Plain-text document sources:
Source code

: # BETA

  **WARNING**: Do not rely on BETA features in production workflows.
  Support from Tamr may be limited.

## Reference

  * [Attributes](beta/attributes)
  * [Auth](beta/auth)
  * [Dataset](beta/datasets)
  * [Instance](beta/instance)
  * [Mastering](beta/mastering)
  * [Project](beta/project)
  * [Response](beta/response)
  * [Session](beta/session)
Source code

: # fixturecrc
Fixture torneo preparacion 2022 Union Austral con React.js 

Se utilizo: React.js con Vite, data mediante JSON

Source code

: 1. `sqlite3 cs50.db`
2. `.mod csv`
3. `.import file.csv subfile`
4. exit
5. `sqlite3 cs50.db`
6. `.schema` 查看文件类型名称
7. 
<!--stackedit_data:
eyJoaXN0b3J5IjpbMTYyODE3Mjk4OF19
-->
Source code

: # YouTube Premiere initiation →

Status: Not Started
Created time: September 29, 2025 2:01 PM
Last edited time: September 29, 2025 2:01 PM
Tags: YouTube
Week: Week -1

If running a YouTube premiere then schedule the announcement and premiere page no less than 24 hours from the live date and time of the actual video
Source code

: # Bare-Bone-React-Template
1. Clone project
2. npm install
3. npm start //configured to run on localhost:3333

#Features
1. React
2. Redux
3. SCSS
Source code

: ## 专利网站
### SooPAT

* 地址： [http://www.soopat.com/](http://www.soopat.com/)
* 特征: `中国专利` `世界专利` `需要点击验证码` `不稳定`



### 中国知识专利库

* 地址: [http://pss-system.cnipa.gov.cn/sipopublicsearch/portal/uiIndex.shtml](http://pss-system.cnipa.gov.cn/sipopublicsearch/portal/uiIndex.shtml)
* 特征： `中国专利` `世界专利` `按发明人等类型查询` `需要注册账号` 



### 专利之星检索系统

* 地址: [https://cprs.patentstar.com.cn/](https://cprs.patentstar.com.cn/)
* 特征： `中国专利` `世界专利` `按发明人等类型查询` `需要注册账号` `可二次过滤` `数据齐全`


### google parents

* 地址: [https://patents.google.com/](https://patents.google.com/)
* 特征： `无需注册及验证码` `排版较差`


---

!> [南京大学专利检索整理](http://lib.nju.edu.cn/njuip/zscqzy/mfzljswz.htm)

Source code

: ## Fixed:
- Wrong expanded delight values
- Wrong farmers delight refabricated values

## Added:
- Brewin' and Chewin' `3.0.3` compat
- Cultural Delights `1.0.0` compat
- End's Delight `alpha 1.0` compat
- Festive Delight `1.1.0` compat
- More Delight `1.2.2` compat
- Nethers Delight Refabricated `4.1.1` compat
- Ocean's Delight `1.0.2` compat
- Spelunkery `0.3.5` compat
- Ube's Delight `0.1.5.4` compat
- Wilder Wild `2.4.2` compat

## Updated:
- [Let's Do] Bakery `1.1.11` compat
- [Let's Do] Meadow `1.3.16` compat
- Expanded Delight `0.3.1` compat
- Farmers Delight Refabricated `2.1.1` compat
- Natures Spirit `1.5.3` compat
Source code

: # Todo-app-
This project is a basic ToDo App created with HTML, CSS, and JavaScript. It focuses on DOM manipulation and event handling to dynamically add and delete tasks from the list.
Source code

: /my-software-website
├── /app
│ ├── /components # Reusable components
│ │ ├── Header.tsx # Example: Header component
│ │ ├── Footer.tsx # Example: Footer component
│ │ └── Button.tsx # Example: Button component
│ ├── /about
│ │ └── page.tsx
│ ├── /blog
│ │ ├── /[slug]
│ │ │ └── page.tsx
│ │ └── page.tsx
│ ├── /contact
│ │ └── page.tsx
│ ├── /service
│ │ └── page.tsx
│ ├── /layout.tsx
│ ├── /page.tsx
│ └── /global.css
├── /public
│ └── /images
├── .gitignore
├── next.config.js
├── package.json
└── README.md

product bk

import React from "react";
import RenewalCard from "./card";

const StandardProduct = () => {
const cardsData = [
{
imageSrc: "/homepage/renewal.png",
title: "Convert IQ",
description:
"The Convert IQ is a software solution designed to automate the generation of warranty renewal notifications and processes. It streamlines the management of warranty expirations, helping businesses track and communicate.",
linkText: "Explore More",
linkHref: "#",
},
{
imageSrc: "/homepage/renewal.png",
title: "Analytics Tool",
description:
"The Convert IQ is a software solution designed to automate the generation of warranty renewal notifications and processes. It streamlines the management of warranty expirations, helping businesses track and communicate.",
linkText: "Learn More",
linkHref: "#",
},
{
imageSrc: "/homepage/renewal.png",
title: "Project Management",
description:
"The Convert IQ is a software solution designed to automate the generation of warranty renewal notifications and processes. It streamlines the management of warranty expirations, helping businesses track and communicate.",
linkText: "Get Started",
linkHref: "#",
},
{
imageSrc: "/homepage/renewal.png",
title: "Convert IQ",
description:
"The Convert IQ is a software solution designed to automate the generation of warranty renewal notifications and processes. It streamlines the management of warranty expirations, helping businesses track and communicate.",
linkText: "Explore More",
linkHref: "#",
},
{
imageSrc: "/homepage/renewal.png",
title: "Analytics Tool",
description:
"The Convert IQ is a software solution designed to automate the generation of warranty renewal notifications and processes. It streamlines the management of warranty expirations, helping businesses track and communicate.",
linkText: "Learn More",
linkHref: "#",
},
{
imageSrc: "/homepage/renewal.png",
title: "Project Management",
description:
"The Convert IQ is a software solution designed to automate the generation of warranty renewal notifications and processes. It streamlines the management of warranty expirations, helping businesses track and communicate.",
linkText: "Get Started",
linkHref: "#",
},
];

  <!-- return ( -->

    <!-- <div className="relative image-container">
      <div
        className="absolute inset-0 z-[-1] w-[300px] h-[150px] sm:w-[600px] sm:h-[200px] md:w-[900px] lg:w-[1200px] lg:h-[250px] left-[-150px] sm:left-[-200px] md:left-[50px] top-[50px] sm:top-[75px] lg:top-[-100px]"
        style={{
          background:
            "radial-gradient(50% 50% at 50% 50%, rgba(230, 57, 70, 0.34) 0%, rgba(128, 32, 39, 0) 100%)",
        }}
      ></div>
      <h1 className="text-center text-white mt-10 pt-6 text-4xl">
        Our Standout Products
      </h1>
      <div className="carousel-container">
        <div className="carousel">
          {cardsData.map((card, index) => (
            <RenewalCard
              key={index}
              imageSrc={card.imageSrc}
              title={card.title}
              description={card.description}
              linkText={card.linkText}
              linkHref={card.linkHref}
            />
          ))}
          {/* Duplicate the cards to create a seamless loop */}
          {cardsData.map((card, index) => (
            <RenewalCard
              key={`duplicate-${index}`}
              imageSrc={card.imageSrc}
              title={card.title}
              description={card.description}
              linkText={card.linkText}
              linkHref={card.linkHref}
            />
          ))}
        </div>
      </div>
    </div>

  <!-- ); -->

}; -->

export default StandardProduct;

- Task: Wherever a line above contains "中国专利", copy that line.

- Answer to the exercise:
* 特征: `中国专利` `世界专利` `需要点击验证码` `不稳定`
* 特征： `中国专利` `世界专利` `按发明人等类型查询` `需要注册账号` 
* 特征： `中国专利` `世界专利` `按发明人等类型查询` `需要注册账号` `可二次过滤` `数据齐全`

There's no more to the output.